Items listed in a dataset
──────
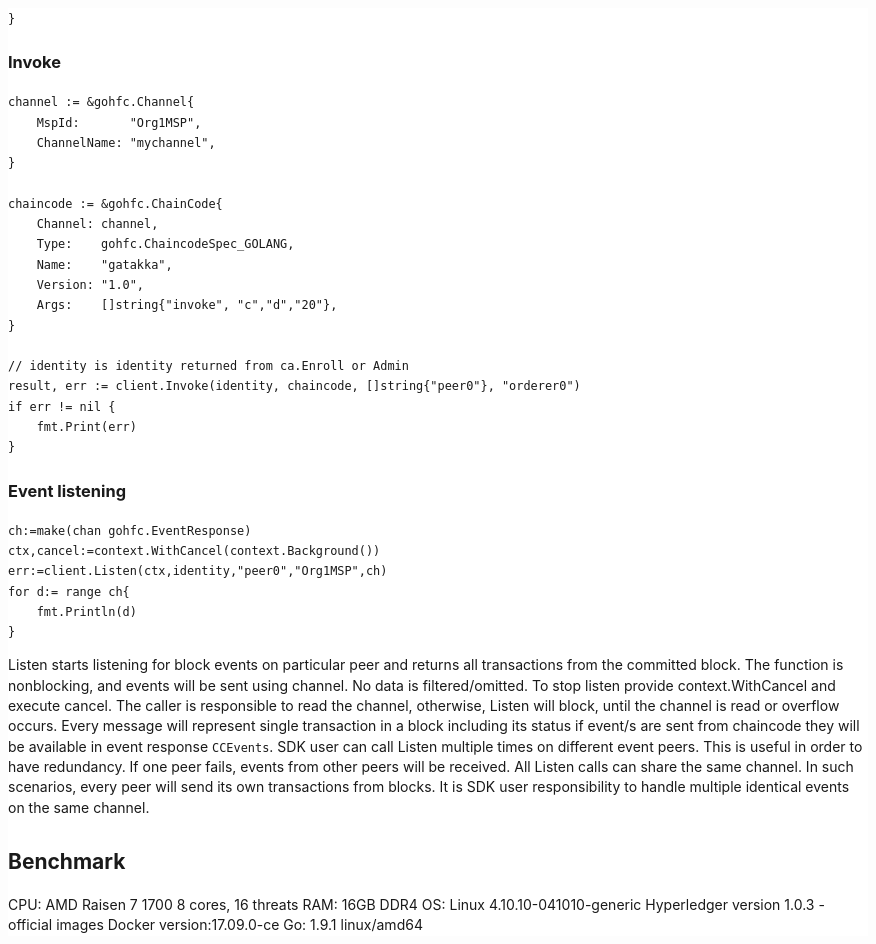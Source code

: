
 ```
}
```

### Invoke
```
channel := &gohfc.Channel{
    MspId:       "Org1MSP",
    ChannelName: "mychannel",
}

chaincode := &gohfc.ChainCode{
    Channel: channel,
    Type:    gohfc.ChaincodeSpec_GOLANG,
    Name:    "gatakka",
    Version: "1.0",
    Args:    []string{"invoke", "c","d","20"},
}

// identity is identity returned from ca.Enroll or Admin
result, err := client.Invoke(identity, chaincode, []string{"peer0"}, "orderer0")
if err != nil {
    fmt.Print(err)
}
```

### Event listening

```
ch:=make(chan gohfc.EventResponse)
ctx,cancel:=context.WithCancel(context.Background())
err:=client.Listen(ctx,identity,"peer0","Org1MSP",ch)
for d:= range ch{
    fmt.Println(d)
}
```
Listen starts listening for block events on particular peer and returns all transactions from the committed block.
The function is nonblocking, and events will be sent using channel. No data is filtered/omitted.
To stop listen provide context.WithCancel and execute cancel.
The caller is responsible to read the channel, otherwise, Listen will block, until the channel is read or overflow occurs.
Every message will represent single transaction in a block including its status if event/s are sent from chaincode
they will be available in event response `CCEvents`.
SDK user can call Listen multiple times on different event peers. This is useful in order to have redundancy. If one peer fails,
events from other peers will be received. All Listen calls can share the same channel.
In such scenarios, every peer will send its own transactions from blocks. It is SDK user responsibility to
handle multiple identical events on the same channel.

## Benchmark
CPU: AMD Raisen 7 1700 8 cores, 16 threats
RAM: 16GB DDR4
OS: Linux 4.10.10-041010-generic
Hyperledger version 1.0.3 - official images
Docker version:17.09.0-ce
Go: 1.9.1 linux/amd64
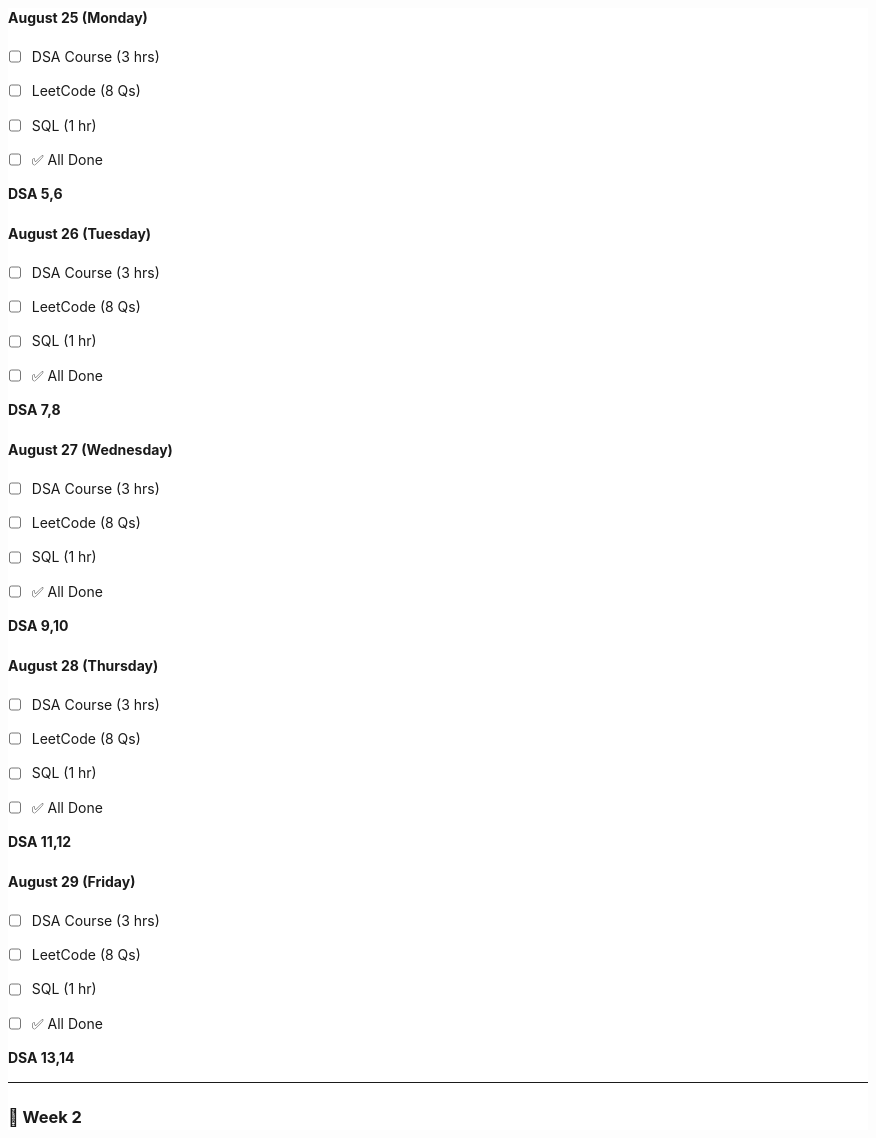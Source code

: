 #### **August 25 (Monday)**

- [ ]  DSA Course (3 hrs)
    
- [ ]  LeetCode (8 Qs)
    
- [ ]  SQL (1 hr)
    
- [ ]  ✅ All Done
    
**DSA 5,6**  

#### **August 26 (Tuesday)**

- [ ]  DSA Course (3 hrs)
    
- [ ]  LeetCode (8 Qs)
    
- [ ]  SQL (1 hr)
    
- [ ]  ✅ All Done
    
**DSA 7,8**  

#### **August 27 (Wednesday)**

- [ ]  DSA Course (3 hrs)
    
- [ ]  LeetCode (8 Qs)
    
- [ ]  SQL (1 hr)
    
- [ ]  ✅ All Done
    
**DSA 9,10**  

#### **August 28 (Thursday)**

- [ ]  DSA Course (3 hrs)
    
- [ ]  LeetCode (8 Qs)
    
- [ ]  SQL (1 hr)
    
- [ ]  ✅ All Done
    
**DSA 11,12**  

#### **August 29 (Friday)**

- [ ]  DSA Course (3 hrs)
    
- [ ]  LeetCode (8 Qs)
    
- [ ]  SQL (1 hr)
    
- [ ]  ✅ All Done
    
**DSA 13,14**  

---

### 📅 Week 2
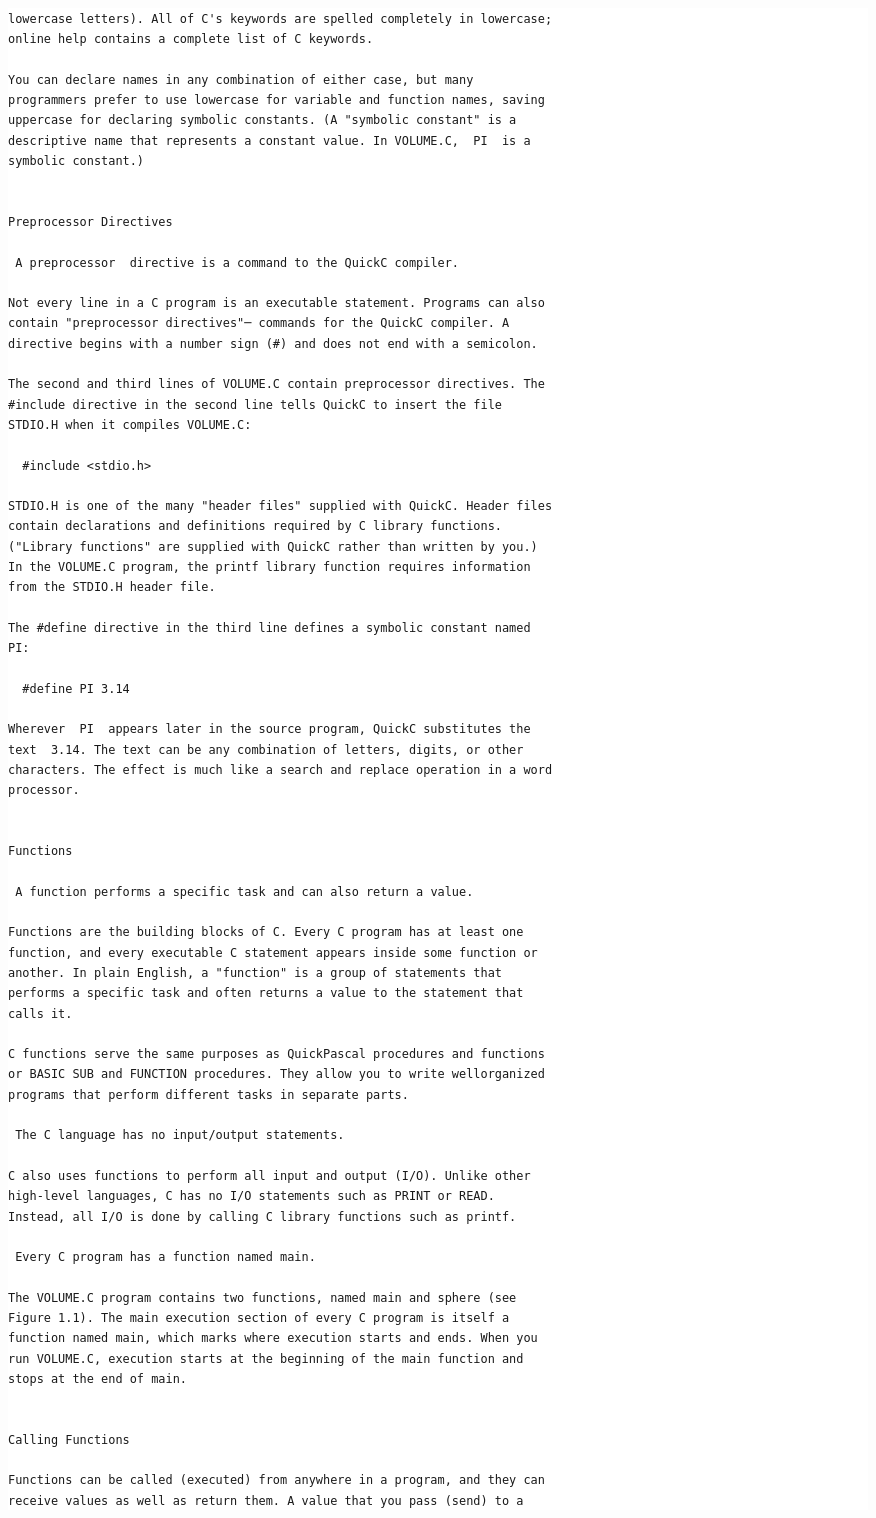 	lowercase letters). All of C's keywords are spelled completely in lowercase;
	online help contains a complete list of C keywords.
	
	You can declare names in any combination of either case, but many
	programmers prefer to use lowercase for variable and function names, saving
	uppercase for declaring symbolic constants. (A "symbolic constant" is a
	descriptive name that represents a constant value. In VOLUME.C,  PI  is a
	symbolic constant.)
	
	
	Preprocessor Directives
	
	 A preprocessor  directive is a command to the QuickC compiler.
	
	Not every line in a C program is an executable statement. Programs can also
	contain "preprocessor directives"─ commands for the QuickC compiler. A
	directive begins with a number sign (#) and does not end with a semicolon.
	
	The second and third lines of VOLUME.C contain preprocessor directives. The
	#include directive in the second line tells QuickC to insert the file
	STDIO.H when it compiles VOLUME.C:
	
	  #include <stdio.h>
	
	STDIO.H is one of the many "header files" supplied with QuickC. Header files
	contain declarations and definitions required by C library functions.
	("Library functions" are supplied with QuickC rather than written by you.)
	In the VOLUME.C program, the printf library function requires information
	from the STDIO.H header file.
	
	The #define directive in the third line defines a symbolic constant named
	PI:
	
	  #define PI 3.14
	
	Wherever  PI  appears later in the source program, QuickC substitutes the
	text  3.14. The text can be any combination of letters, digits, or other
	characters. The effect is much like a search and replace operation in a word
	processor.
	
	
	Functions
	
	 A function performs a specific task and can also return a value.
	
	Functions are the building blocks of C. Every C program has at least one
	function, and every executable C statement appears inside some function or
	another. In plain English, a "function" is a group of statements that
	performs a specific task and often returns a value to the statement that
	calls it.
	
	C functions serve the same purposes as QuickPascal procedures and functions
	or BASIC SUB and FUNCTION procedures. They allow you to write wellorganized
	programs that perform different tasks in separate parts.
	
	 The C language has no input/output statements.
	
	C also uses functions to perform all input and output (I/O). Unlike other
	high-level languages, C has no I/O statements such as PRINT or READ.
	Instead, all I/O is done by calling C library functions such as printf.
	
	 Every C program has a function named main.
	
	The VOLUME.C program contains two functions, named main and sphere (see
	Figure 1.1). The main execution section of every C program is itself a
	function named main, which marks where execution starts and ends. When you
	run VOLUME.C, execution starts at the beginning of the main function and
	stops at the end of main.
	
	
	Calling Functions
	
	Functions can be called (executed) from anywhere in a program, and they can
	receive values as well as return them. A value that you pass (send) to a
──────
• Task objective: Would you please reproduce the entries above, starting at the line with "Hyperledger version 1.0.3 - official images" and stopping after the line with "You can declare"? Omit any pictures.

• Response:
Hyperledger version 1.0.3 - official images
Docker version:17.09.0-ce
Go: 1.9.1 linux/amd64
Source code

: #### **August 25 (Monday)**

- [ ]  DSA Course (3 hrs)
    
- [ ]  LeetCode (8 Qs)
    
- [ ]  SQL (1 hr)
    
- [ ]  ✅ All Done
    
**DSA 5,6**  

#### **August 26 (Tuesday)**

- [ ]  DSA Course (3 hrs)
    
- [ ]  LeetCode (8 Qs)
    
- [ ]  SQL (1 hr)
    
- [ ]  ✅ All Done
    
**DSA 7,8**  

#### **August 27 (Wednesday)**

- [ ]  DSA Course (3 hrs)
    
- [ ]  LeetCode (8 Qs)
    
- [ ]  SQL (1 hr)
    
- [ ]  ✅ All Done
    
**DSA 9,10**  

#### **August 28 (Thursday)**

- [ ]  DSA Course (3 hrs)
    
- [ ]  LeetCode (8 Qs)
    
- [ ]  SQL (1 hr)
    
- [ ]  ✅ All Done
    
**DSA 11,12**  

#### **August 29 (Friday)**

- [ ]  DSA Course (3 hrs)
    
- [ ]  LeetCode (8 Qs)
    
- [ ]  SQL (1 hr)
    
- [ ]  ✅ All Done
    
**DSA 13,14**  

---

### 📅 Week 2
 	lowercase letters). All of C's keywords are spelled completely in lowercase;
	online help contains a complete list of C keywords.
	
	You can declare names in any combination of either case, but many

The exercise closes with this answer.